BEGIN

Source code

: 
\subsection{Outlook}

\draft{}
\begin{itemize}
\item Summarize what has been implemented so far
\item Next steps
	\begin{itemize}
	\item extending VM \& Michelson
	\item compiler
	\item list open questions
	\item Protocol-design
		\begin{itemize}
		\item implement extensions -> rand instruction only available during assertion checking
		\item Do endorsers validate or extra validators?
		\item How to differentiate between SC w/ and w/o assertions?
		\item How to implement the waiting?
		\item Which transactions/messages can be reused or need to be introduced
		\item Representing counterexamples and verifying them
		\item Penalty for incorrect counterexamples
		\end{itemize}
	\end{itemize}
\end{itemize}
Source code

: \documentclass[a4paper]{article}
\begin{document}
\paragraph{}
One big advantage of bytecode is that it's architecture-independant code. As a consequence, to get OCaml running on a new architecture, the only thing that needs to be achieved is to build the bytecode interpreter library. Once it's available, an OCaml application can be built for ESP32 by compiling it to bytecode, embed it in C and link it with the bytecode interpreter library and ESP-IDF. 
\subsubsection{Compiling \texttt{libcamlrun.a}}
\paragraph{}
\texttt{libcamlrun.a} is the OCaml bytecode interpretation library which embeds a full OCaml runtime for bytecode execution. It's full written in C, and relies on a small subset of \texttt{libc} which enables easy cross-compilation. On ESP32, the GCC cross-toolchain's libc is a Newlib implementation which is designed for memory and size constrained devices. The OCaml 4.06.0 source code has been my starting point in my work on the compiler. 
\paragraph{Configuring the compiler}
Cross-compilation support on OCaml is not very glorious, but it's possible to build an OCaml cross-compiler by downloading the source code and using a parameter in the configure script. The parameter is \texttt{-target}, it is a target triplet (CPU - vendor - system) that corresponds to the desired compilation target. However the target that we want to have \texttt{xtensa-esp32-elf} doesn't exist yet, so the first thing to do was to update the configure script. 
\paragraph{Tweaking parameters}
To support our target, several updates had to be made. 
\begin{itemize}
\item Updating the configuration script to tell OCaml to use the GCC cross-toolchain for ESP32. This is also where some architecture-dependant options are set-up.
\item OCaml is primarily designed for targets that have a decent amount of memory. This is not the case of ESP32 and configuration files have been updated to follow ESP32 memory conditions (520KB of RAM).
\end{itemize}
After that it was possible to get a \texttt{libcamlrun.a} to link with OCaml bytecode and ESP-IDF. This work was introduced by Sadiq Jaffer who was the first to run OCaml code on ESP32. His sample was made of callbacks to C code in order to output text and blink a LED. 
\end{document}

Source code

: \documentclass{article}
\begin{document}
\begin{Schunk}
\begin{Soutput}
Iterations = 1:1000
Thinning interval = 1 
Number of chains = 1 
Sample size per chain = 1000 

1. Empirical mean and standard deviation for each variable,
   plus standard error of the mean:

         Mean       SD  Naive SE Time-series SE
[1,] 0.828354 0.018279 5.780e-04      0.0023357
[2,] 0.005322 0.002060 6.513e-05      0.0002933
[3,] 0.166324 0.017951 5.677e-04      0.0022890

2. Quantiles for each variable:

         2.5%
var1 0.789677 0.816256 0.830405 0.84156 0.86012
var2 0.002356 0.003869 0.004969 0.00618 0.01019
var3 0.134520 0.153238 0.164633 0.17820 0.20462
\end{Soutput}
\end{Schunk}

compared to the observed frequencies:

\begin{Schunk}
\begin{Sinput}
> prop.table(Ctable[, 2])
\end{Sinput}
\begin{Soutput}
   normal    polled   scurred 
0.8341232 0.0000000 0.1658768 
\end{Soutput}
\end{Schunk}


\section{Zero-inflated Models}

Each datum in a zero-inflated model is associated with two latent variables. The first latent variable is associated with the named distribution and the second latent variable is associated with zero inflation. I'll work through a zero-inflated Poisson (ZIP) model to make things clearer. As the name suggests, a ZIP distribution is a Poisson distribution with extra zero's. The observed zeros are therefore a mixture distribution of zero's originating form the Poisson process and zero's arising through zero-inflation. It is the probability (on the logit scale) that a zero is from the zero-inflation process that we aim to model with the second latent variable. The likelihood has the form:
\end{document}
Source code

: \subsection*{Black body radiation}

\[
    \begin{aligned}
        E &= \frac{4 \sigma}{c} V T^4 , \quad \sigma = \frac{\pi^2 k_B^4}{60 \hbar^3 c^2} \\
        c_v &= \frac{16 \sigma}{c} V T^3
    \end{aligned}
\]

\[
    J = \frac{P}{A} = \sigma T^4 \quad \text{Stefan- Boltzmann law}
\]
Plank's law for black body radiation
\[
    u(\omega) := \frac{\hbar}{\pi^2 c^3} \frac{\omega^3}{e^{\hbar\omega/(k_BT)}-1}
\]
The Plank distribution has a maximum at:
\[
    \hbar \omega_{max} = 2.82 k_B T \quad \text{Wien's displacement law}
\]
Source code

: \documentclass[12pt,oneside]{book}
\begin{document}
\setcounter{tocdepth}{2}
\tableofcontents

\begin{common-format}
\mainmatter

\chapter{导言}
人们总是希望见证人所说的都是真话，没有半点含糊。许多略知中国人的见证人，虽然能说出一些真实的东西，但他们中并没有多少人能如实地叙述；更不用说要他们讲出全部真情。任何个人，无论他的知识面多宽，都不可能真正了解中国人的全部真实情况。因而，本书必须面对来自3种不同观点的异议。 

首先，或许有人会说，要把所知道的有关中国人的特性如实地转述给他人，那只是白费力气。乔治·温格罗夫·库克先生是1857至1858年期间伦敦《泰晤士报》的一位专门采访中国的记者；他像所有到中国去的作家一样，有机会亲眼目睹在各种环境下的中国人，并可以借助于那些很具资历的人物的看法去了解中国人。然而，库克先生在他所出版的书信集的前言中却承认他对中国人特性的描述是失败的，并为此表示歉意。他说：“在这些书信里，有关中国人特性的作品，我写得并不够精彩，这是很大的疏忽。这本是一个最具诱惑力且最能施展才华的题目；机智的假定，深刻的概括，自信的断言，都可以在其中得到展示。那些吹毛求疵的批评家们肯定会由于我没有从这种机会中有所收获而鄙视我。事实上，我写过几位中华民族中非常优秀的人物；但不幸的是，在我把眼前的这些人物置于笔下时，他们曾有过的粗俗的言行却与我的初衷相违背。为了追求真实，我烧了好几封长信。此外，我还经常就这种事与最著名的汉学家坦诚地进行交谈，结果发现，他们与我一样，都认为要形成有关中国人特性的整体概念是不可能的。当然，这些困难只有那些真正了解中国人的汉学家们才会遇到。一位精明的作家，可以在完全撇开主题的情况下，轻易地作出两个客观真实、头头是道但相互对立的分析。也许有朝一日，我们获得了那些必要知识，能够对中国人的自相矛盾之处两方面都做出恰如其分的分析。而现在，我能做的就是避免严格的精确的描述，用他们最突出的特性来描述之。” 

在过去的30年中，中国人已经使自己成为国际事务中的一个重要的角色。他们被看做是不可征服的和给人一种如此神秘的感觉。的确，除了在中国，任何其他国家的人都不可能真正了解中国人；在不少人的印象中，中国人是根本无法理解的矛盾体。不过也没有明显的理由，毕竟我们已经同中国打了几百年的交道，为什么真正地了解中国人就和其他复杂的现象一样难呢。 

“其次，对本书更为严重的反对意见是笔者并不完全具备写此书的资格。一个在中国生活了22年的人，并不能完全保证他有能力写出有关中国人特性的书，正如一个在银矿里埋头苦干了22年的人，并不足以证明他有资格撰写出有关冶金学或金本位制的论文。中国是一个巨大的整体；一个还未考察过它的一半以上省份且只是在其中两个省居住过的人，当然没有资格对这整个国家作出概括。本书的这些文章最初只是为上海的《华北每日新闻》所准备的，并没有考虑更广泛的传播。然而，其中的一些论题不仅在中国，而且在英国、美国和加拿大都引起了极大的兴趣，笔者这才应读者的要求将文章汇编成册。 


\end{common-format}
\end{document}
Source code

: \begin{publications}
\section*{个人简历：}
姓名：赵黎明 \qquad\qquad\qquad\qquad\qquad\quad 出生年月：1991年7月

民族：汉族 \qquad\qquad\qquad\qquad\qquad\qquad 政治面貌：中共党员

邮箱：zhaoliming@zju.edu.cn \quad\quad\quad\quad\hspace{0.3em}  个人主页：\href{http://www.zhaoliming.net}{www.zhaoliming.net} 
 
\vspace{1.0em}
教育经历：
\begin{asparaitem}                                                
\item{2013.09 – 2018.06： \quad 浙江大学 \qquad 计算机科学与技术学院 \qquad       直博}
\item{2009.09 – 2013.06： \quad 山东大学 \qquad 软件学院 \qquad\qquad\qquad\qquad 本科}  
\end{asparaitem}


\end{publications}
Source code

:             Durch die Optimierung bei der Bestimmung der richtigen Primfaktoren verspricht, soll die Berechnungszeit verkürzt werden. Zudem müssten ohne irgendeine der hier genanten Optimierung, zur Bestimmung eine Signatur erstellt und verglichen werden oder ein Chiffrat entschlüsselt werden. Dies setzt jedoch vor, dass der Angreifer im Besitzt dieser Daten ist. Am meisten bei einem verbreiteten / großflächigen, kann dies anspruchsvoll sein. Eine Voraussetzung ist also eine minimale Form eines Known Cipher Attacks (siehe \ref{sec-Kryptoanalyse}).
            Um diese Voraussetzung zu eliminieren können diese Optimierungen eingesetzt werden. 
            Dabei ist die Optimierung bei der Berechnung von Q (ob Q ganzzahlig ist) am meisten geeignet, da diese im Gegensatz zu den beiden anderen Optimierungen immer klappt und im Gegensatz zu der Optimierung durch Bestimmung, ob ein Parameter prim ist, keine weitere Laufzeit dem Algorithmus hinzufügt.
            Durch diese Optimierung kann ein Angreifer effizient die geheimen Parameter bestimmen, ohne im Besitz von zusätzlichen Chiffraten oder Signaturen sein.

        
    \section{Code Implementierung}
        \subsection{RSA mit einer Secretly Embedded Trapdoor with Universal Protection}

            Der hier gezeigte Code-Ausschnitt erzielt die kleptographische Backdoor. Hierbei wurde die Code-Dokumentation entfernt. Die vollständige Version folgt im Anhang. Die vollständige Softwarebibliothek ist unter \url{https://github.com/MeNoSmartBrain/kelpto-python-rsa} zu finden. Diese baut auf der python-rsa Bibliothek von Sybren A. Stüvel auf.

END

### WHAT THE TASK ASKS
Exactly how many lines of the records include "counterexamples"? Provide the number by itself.

### ANSWER SPACE
2